Woman’s Right to Know law supports science and morality

by Christopher Dodson | Catholic Action

Christopher Dodson | Catholic Action

This past winter North Dakota became one of the first states to require women considering an abortion be told about the possibility of abortion pill reversal.

The new law is simple. North Dakota requires a set of printed materials be given to every woman considering an abortion. These materials contain information on pregnancy, fetal-development, abortion, and abortion alternatives. The new law directs the Department of Health to update the materials to include information that “it may be possible to reverse the effects of an abortion-inducing drug but time is of the essence.” It also states that the materials “must include information directing the patient where to obtain further information and assistance in locating a medical professional who can aid in the reversal of abortion-inducing drugs, such as mifepristone and misoprostol.”

In addition, the new law requires that the abortionist inform the woman that “it may be possible to reverse the effects of an abortion-inducing drug if she changes her mind, but time is of the essence, and information and assistance with reversing the effects of an abortion-inducing drug are available in the printed materials...”

The legislation passed both chambers by large margins and was signed by Governor Burgum, but opponents of merely notifying women about this procedure continue to mislead people about it. Here are the facts.

North Dakota law requires that abortion-inducing drugs be administered according to the protocol approved by the federal Food and Drug Administration (FDA). The FDA approved protocol consists of mifepristone, followed by misoprostol taken 24 to 48 hours later. The mifepristone blocks the production of progesterone, which stabilizes the uterine lining, which in turn is necessary for the development of the unborn child. By blocking the production of progesterone, mifepristone cuts off blood and nourishment to the unborn child, usually causing he or she to die. The second drug, misoprostol, forces the body to expel the dead unborn child or in some cases a live child. We know this because some women who do not take misoprostol have their pregnancies continue.

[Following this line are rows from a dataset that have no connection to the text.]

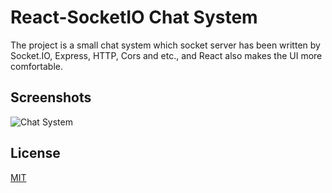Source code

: # React-SocketIO Chat System

The project is a small chat system which socket server has been written by Socket.IO, Express, HTTP, Cors and etc., and React also makes the UI more comfortable.


## Screenshots

![Chat System](https://user-images.githubusercontent.com/8419324/187885947-c2798f6e-8c31-406f-ba00-896f9f1fb15f.jpg)


## License

[MIT](https://choosealicense.com/licenses/mit/)

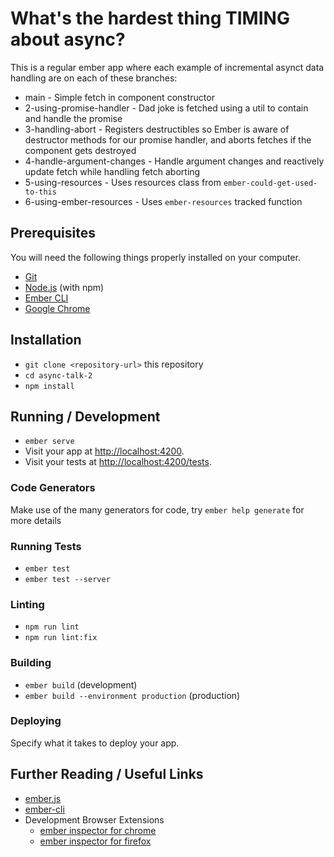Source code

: # What's the hardest thing TIMING about async?

This is a regular ember app where each example of incremental asynct data handling are on each of these branches:

- main - Simple fetch in component constructor
- 2-using-promise-handler - Dad joke is fetched using a util to contain and handle the promise
- 3-handling-abort - Registers destructibles so Ember is aware of destructor methods for our promise handler, and aborts fetches if the component gets destroyed
- 4-handle-argument-changes - Handle argument changes and reactively update fetch while handling fetch aborting
- 5-using-resources - Uses resources class from `ember-could-get-used-to-this`
- 6-using-ember-resources - Uses `ember-resources` tracked function


## Prerequisites

You will need the following things properly installed on your computer.

* [Git](https://git-scm.com/)
* [Node.js](https://nodejs.org/) (with npm)
* [Ember CLI](https://cli.emberjs.com/release/)
* [Google Chrome](https://google.com/chrome/)

## Installation

* `git clone <repository-url>` this repository
* `cd async-talk-2`
* `npm install`

## Running / Development

* `ember serve`
* Visit your app at [http://localhost:4200](http://localhost:4200).
* Visit your tests at [http://localhost:4200/tests](http://localhost:4200/tests).

### Code Generators

Make use of the many generators for code, try `ember help generate` for more details

### Running Tests

* `ember test`
* `ember test --server`

### Linting

* `npm run lint`
* `npm run lint:fix`

### Building

* `ember build` (development)
* `ember build --environment production` (production)

### Deploying

Specify what it takes to deploy your app.

## Further Reading / Useful Links

* [ember.js](https://emberjs.com/)
* [ember-cli](https://cli.emberjs.com/release/)
* Development Browser Extensions
  * [ember inspector for chrome](https://chrome.google.com/webstore/detail/ember-inspector/bmdblncegkenkacieihfhpjfppoconhi)
  * [ember inspector for firefox](https://addons.mozilla.org/en-US/firefox/addon/ember-inspector/)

Since physicians know exactly how mifepristone works (i.e., by blocking progesterone), they also know that treating a woman with progesterone can “kick off” the mifepristone (i.e., displace mifepristone from the progesterone receptors). This allows the woman's body to respond naturally to the progesterone and to effectively fight the effects of the mifepristone-induced blockage.

Progesterone itself has been used safely in pregnancies for decades. Using progesterone to reverse the effects of mifepristone is a targeted medical response that is safe for the woman and the baby. We also know that use of mifepristone alone does not cause birth defects. Indeed, the rate of birth defects for children who survive just the mifepristone is the same as the general population. That means that even if, as some opponents claim, a dose of progesterone does “nothing” it clearly would not harm the woman or the child.

The fact that the effects the abortion-inducing drug mifepristone can be reversed or blocked should not be disputed. Hundreds of babies among us attest to that fact. Those who oppose merely informing women about the possibility reversing the abortion drug process point to the absence of large-scale studies explaining how the process works. The number of women at issue, however, is so small that large-scale controlled studies are difficult to conduct. Nevertheless, even the opponents of informing women have noted that reversal makes “biological sense” and there is no evidence that abortion pill reversal does not work or is not safe. Indeed, initial studies show that without abortion pill reversal, the chances that an unborn child will survive mifepristone are around 15%. However, if the mother receives the progesterone-based rescue, then 65-70% of the unborn children will survive.

An Ob-Gyn physician in Bismarck testified in support of the bill and other physicians wrote to the legislature indicating that they have or would be willing to provide this important service. Opponents did not cite any study showing that the procedures was dangerous to either the woman or the child. Nor could they point to any study indicating that the procedure does not work.

The opposition, though sometimes couched in medical terminology, was mostly philosophical. They oppose anything that “interferes” with the abortionist’s trade. The Supreme Court has, however, repeatedly recognized that abortion is not like any other medical procedure, partly because it involves another human life and in part because of recognition that abortion can have greater consequences on a woman and the medical profession than other medical procedures.

Thankfully, a majority of the legislature and the governor saw through the false concerns of the opponents and enacted this important update to North Dakota’s Woman’s Right to Know law.

Christopher Dodson is executive director of the North Dakota Catholic Conference. The NDCC acts on behalf of the Catholic bishops of North Dakota to respond to public policy issues of concern to the Catholic Church and to educate Catholics and the public about Catholic social doctrine. The conference website is ndcatholic.org.